Another Reason to Avoid constantize in Rails

Backstory

Recently, a friend asked me if just calling constantize on user input was dangerous, even if subsequent code did not use the result:

params[:class].classify.constantize

Brakeman generates a “remote code execution” warning for this code:

Confidence: High
Category: Remote Code Execution
Check: UnsafeReflection
Message: Unsafe reflection method `constantize` called with parameter value
Code: params[:class].classify.constantize
File: app/controllers/users_controller.rb
Line: 7

But why? Surely just converting a string to a constant (if the constant even exists!) can’t be dangerous, right?

Coincidentally, around that same time I was looking at Ruby deserialization gadgets - in particular this one which mentions that Ruby’s Digest module will load a file based on the module name. For example, Digest::A will try to require 'digest/a':

2.7.0 :001 > require 'digest'
 => true 
2.7.0 :002 > Digest::Whatever
Traceback (most recent call last):
        5: from /home/justin/.rvm/rubies/ruby-2.7.0/bin/irb:23:in `<main>'
        4: from /home/justin/.rvm/rubies/ruby-2.7.0/bin/irb:23:in `load'
        3: from /home/justin/.rvm/rubies/ruby-2.7.0/lib/ruby/gems/2.7.0/gems/irb-1.2.1/exe/irb:11:in `<top (required)>'
        2: from (irb):2
        1: from /home/justin/.rvm/rubies/ruby-2.7.0/lib/ruby/2.7.0/digest.rb:16:in `const_missing'
LoadError (library not found for class Digest::Whatever -- digest/whatever)

The Digest library uses the const_missing hook to implement this functionality.

This made me wonder if constantize and const_missing could be connected, and what the consequences would be.

Constantizing in Rails

The constantize method in Rails turns a string into a constant. If the constant does not exist then a NameError will be raised.

However, it is possible to hook into the constant lookup process in Ruby by defining a const_missing method.

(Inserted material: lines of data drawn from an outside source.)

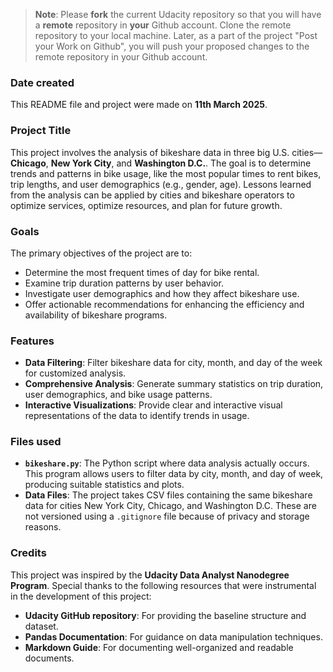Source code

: >**Note**: Please **fork** the current Udacity repository so that you will have a **remote** repository in **your** Github account. Clone the remote repository to your local machine. Later, as a part of the project "Post your Work on Github", you will push your proposed changes to the remote repository in your Github account.

### Date created
This README file and project were made on **11th March 2025**.

### Project Title
This project involves the analysis of bikeshare data in three big U.S. cities—**Chicago**, **New York City**, and **Washington D.C.**. The goal is to determine trends and patterns in bike usage, like the most popular times to rent bikes, trip lengths, and user demographics (e.g., gender, age). Lessons learned from the analysis can be applied by cities and bikeshare operators to optimize services, optimize resources, and plan for future growth.

### Goals
The primary objectives of the project are to:
- Determine the most frequent times of day for bike rental.
- Examine trip duration patterns by user behavior.
- Investigate user demographics and how they affect bikeshare use.
- Offer actionable recommendations for enhancing the efficiency and availability of bikeshare programs.

### Features
- **Data Filtering**: Filter bikeshare data for city, month, and day of the week for customized analysis.
- **Comprehensive Analysis**: Generate summary statistics on trip duration, user demographics, and bike usage patterns.
- **Interactive Visualizations**: Provide clear and interactive visual representations of the data to identify trends in usage.

### Files used
- **`bikeshare.py`**: The Python script where data analysis actually occurs. This program allows users to filter data by city, month, and day of week, producing suitable statistics and plots.
- **Data Files**: The project takes CSV files containing the same bikeshare data for cities New York City, Chicago, and Washington D.C. These are not versioned using a `.gitignore` file because of privacy and storage reasons.

### Credits
This project was inspired by the **Udacity Data Analyst Nanodegree Program**. Special thanks to the following resources that were instrumental in the development of this project:
- **Udacity GitHub repository**: For providing the baseline structure and dataset.
- **Pandas Documentation**: For guidance on data manipulation techniques.
- **Markdown Guide**: For documenting well-organized and readable documents.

If a constant cannot be found in a given module, and that module has const_missing defined, then const_missing will be invoked.

2.7.0 :001 > module X
2.7.0 :002 >   def self.const_missing(name)
2.7.0 :003 >     puts "You tried to load #{name.inspect}"
2.7.0 :004 >   end
2.7.0 :005 > end
 => :const_missing 
2.7.0 :006 > X::Hello
You tried to load :Hello
 => nil

If const_missing is implemented with behavior based on the constant name, such as loading a file or creating a new object, there is an opportunity for malicious behavior.

Some Vulnerable Gems

Fortunately, const_missing is not used very often. When it is, the implementation is not usually exploitable.

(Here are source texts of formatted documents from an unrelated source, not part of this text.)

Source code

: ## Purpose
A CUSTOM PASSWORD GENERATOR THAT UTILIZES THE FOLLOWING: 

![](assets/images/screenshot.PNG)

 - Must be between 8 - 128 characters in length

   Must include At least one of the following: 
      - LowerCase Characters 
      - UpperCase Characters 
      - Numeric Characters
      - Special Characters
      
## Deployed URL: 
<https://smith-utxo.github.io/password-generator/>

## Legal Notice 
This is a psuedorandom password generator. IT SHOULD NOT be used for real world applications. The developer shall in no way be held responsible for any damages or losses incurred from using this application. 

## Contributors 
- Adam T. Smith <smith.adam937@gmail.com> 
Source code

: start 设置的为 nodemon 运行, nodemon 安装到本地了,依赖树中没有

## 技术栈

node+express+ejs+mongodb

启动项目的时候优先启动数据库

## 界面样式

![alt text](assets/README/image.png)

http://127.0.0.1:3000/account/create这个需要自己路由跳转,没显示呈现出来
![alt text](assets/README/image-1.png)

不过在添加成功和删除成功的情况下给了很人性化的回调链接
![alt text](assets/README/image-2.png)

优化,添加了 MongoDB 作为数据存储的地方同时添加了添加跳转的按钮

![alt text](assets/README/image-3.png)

Searching across ~1300 gems, I found only ~40 gems with a const_missing implementation.

Of those, the majority were not exploitable because they checked the constant name against expected values or called const_get which raises an exception if the constant does not exist.

One gem, coderay, loads files based on constant names like the Digest library. Also like the Digest library, this does not appear to be exploitable because the files are limited to a single coderay directory.

The next two gems below have memory leaks, which can enable denial of service attacks through memory exhaustion.

Temple

The Temple gem is a foundational gem used by Haml, Slim, and other templating libraries.

In Temple, there is a module called Temple::Mixins::GrammarDSL that implements const_missing like this:

def const_missing(name)
  const_set(name, Root.new(self, name))
end

The method creates a new constant based on the given name and assigns a new object.

This is a memory leak since constants are never garbage collected. If an attacker can trigger it, they can create an unlimited number of permanent objects, using up as much memory as possible.

Unfortunately, it is easy to exploit this code.

Temple::Grammar extends Template::Mixins::GrammarDSL and is a core class for Temple. Let’s see if it is loaded by Haml, a popular templating library often used with Rails:

2.7.0 :001 > require 'haml'
 => true 
2.7.0 :002 > Temple::Grammar
 => Temple::Grammar 

Great! What happens if we try to reference a module that definitely does not exist?

2.7.0 :003 > Temple::Grammar::DefinitelyDoesNotExist
 => #<Temple::Mixins::GrammarDSL::Root:0x000055a79b011060 @grammar=Temple::Grammar, @children=[], @name=:DefinitelyDoesNotExist> 

As can be seen above, the constant is created along with a new object.

To go one step further… does the use of constantize invoke this code?

We can test by loading a Rails console for an application using Haml:

Loading development environment (Rails 6.0.3.2)
2.7.0 :001 > require 'haml'
 => false 
2.7.0 :002 > 'Temple::Grammar::DefinitelyDoesNotExist'.constantize
 => #<Temple::Mixins::GrammarDSL::Root:0x000055ba28031a50 @grammar=Temple::Grammar, @children=[], @name=:DefinitelyDoesNotExist> 

It does!

Any Ruby on Rails application using Haml or Slim that calls constantize on user input (e.g. params[:class].classify.constantize) is vulnerable to a memory leak via this method.

Restforce

A very similar code pattern is implemented in the restforce gem.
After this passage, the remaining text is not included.